Not the first time nor the last when outsiders come to a small town, announce they're here to help, and then proceed to insult everyone.  When this happens in other parts of the world, it's called "colonialism."  When it happens in the Ozarks, it's called social progress. And they wonder where I got my cynicism from...

The ripple-effect of that event shaped my understanding of both euthanasia and the broader umbrella that is Catholic social teaching.  First, I admittedly confused Operation Rescue as representative of all Christian pro-life groups.  Now even OR distances itself from Randall Terry, one of the OR leaders who came to town in 1990.  Second, my thinking about abortion's legitimacy came about not through witnessing public activism but through reading--in this case some well reasoned arguments by, among others, Hadley Arkes at First Things.  That reading led me back to the Church's writings (I know, I know--I should've started there) and the reality of human life's intrinsic dignity.  Back in 1990 I supported both abortion and euthanasia.  Now, neither. I understand the pragmatic arguments given in support of both practices.  After all, I teach ethics classes to undergraduates, folks. However, the Church stresses that life questions are no place to fall back on the merely practical.  (If for no other reason, I stress to the students, this is where Kant had a good point: act in a way you'd allow to be universalized.  Permit violations of human dignity and eventually somebody will violate your dignity, i.e.
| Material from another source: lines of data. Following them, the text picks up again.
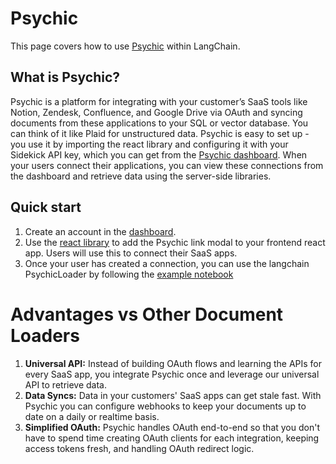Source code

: # Psychic

This page covers how to use [Psychic](https://www.psychic.dev/) within LangChain.

## What is Psychic?

Psychic is a platform for integrating with your customer’s SaaS tools like Notion, Zendesk, Confluence, and Google Drive via OAuth and syncing documents from these applications to your SQL or vector database. You can think of it like Plaid for unstructured data. Psychic is easy to set up - you use it by importing the react library and configuring it with your Sidekick API key, which you can get from the [Psychic dashboard](https://dashboard.psychic.dev/). When your users connect their applications, you can view these connections from the dashboard and retrieve data using the server-side libraries.

## Quick start

1. Create an account in the [dashboard](https://dashboard.psychic.dev/).
2. Use the [react library](https://docs.psychic.dev/sidekick-link) to add the Psychic link modal to your frontend react app. Users will use this to connect their SaaS apps.
3. Once your user has created a connection, you can use the langchain PsychicLoader by following the [example notebook](../modules/indexes/document_loaders/examples/psychic.ipynb)


# Advantages vs Other Document Loaders

1.	**Universal API:** Instead of building OAuth flows and learning the APIs for every SaaS app, you integrate Psychic once and leverage our universal API to retrieve data.
2.	**Data Syncs:** Data in your customers' SaaS apps can get stale fast. With Psychic you can configure webhooks to keep your documents up to date on a daily or realtime basis.
3.	**Simplified OAuth:** Psychic handles OAuth end-to-end so that you don't have to spend time creating OAuth clients for each integration, keeping access tokens fresh, and handling OAuth redirect logic.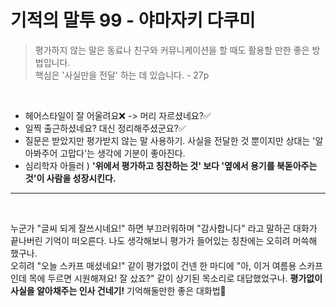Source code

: # 기적의 말투 99 - 야마자키 다쿠미

> 평가하지 않는 말은 동료나 친구와 커뮤니케이션을 할 때도 활용할 만한 좋은 방법입니다.   
> 핵심은 '사실만을 전달' 하는 데 있습니다. - 27p

<br/>

- 헤어스타일이 잘 어울려요❌ -> 머리 자르셨네요?✅
- 일찍 출근하셨네요? 대신 정리해주셨군요?✅
- 질문은 받았지만 평가받지 않는 말 사용하기. 사실을 전달한 것 뿐이지만 상대는 '알아봐주어 고맙다'는 생각에 기분이 좋아진다.
- 심리학자 아들러 ) **'위에서 평가하고 칭찬하는 것' 보다 '옆에서 용기를 북돋아주는 것'이 사람을 성장시킨다.**

----
<br/>

누군가 "글씨 되게 잘쓰시네요!" 하면 부끄러워하며 "감사합니다" 라고 말하곤 대화가 끝나버린 기억이 떠오른다. 나도 생각해보니 평가가 들어있는 칭찬에는 오히려 머쓱해 했구나.   
오히려 "오늘 스카프 매셨네요!" 같이 평가없이 건넨 한 마디에 "아, 이거 여름용 스카프인데 목에 두르면 시원해져요! 잘 샀죠?" 같이 상기된 목소리로 대답했었구나.
**평가없이 사실을 알아채주는 인사 건네기!** 기억해둘만한 좋은 대화법🥰




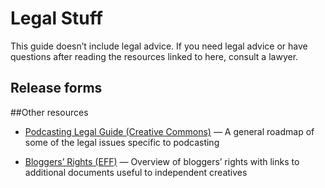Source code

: Legal Stuff
=======

This guide doesn’t include legal advice. If you need legal advice or have questions after reading the resources linked to here, consult a lawyer.

## Release forms


##Other resources

* [Podcasting Legal Guide (Creative Commons)](https://wiki.creativecommons.org/wiki/Podcasting_Legal_Guide) — A general roadmap of some of the legal issues specific to podcasting

* [Bloggers’ Rights (EFF)](https://www.eff.org/bloggers/) — Overview of bloggers’ rights with links to additional documents useful to independent creatives

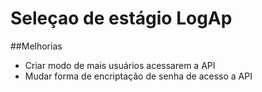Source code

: # Seleçao de estágio LogAp


##Melhorias
* Criar modo de mais usuários acessarem a API
* Mudar forma de encriptação de senha de acesso a API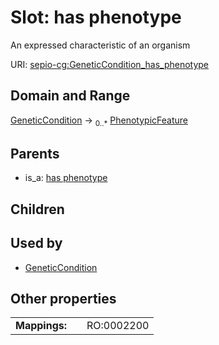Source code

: 
# Slot: has phenotype


An expressed characteristic of an organism

URI: [sepio-cg:GeneticCondition_has_phenotype](http://purl.obolibrary.org/obo/SEPIOCG_GeneticCondition_has_phenotype)


## Domain and Range

[GeneticCondition](GeneticCondition.md) &#8594;  <sub>0..\*</sub> [PhenotypicFeature](PhenotypicFeature.md)

## Parents

 *  is_a: [has phenotype](has_phenotype.md)

## Children


## Used by

 * [GeneticCondition](GeneticCondition.md)

## Other properties

|  |  |  |
| --- | --- | --- |
| **Mappings:** | | RO:0002200 |

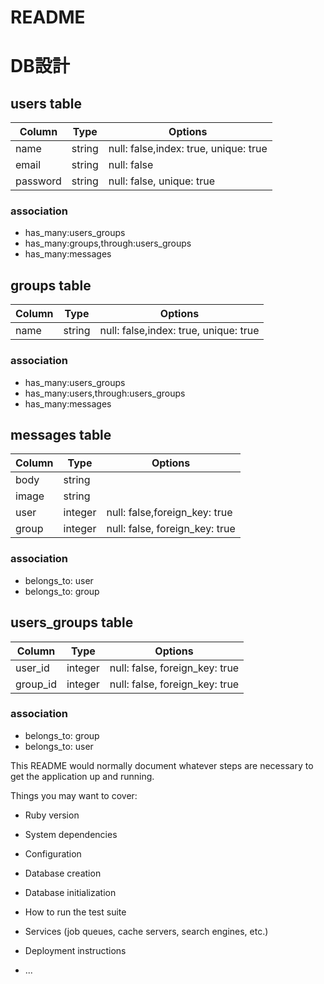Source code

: # README


# DB設計

## users table

|Column|Type|Options|
|------|----|-------|
|name|string|null: false,index: true, unique: true|
|email|string|null: false|
|password|string|null: false, unique: true|

### association
* has_many:users_groups
* has_many:groups,through:users_groups
* has_many:messages


## groups table

|Column|Type|Options|
|------|----|-------|
|name|string|null: false,index: true, unique: true|

### association
* has_many:users_groups
* has_many:users,through:users_groups
* has_many:messages


## messages table

|Column|Type|Options|
|------|----|-------|
|body|string||
|image|string||
|user|integer|null: false,foreign_key: true|
|group|integer|null: false, foreign_key: true|
<!-- カリキュラムにてuser_id=>user,group_id=>groupになっていたので変更 -->

### association
* belongs_to: user
* belongs_to: group


## users_groups table

|Column|Type|Options|
|------|----|-------|
|user_id|integer|null: false, foreign_key: true|
|group_id|integer|null: false, foreign_key: true|

### association
* belongs_to: group
* belongs_to: user



This README would normally document whatever steps are necessary to get the
application up and running.

Things you may want to cover:

* Ruby version

* System dependencies

* Configuration

* Database creation

* Database initialization

* How to run the test suite

* Services (job queues, cache servers, search engines, etc.)

* Deployment instructions

* ...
KILL YOU.) 

In like fashion, the constant push--usually delivered in a morally superior tone that death-dealing practices like abortion and euthanasia are 'good for you'--for abortion and euthanasia appear as yet two more saccharine substitutes that offer only temporary satisfaction.  Following the death of somebody else (rarely do we fully consider the ramifications for our own lives) by abortion or euthanasia we tell ourselves we're all better off:  both the living and the dead.  (On this note, again, teaching undergraduates is quite revealing;  at least once a semester a wave of papers comes in stating, without a shred of irony or conscientiousness, that abortion is the best option "for both mother and child".)  Just like we don't like hear that "diet and exercise are good for you" but deep down we understand its truth, we also don't like hear--but deep down know the truth--that abortion and euthanasia end innocent, vulnerable lives and thus violate human dignity.  Those practices are like the fat-free chocolate cakes made popular in the mid-1990s;  we consumed even more than before because we wanted desperately to believe that we could gorge without consequence.

1 comment:

  1. I have such strong issues with physician assisted suicide. My sister in law was dying a year and a half ago, and I know that there was a doctor present who was ready to "help" her. This did not happen, but might it have if not for my presence? She did die a few weeks later, thankfully not with anyone's help but God's.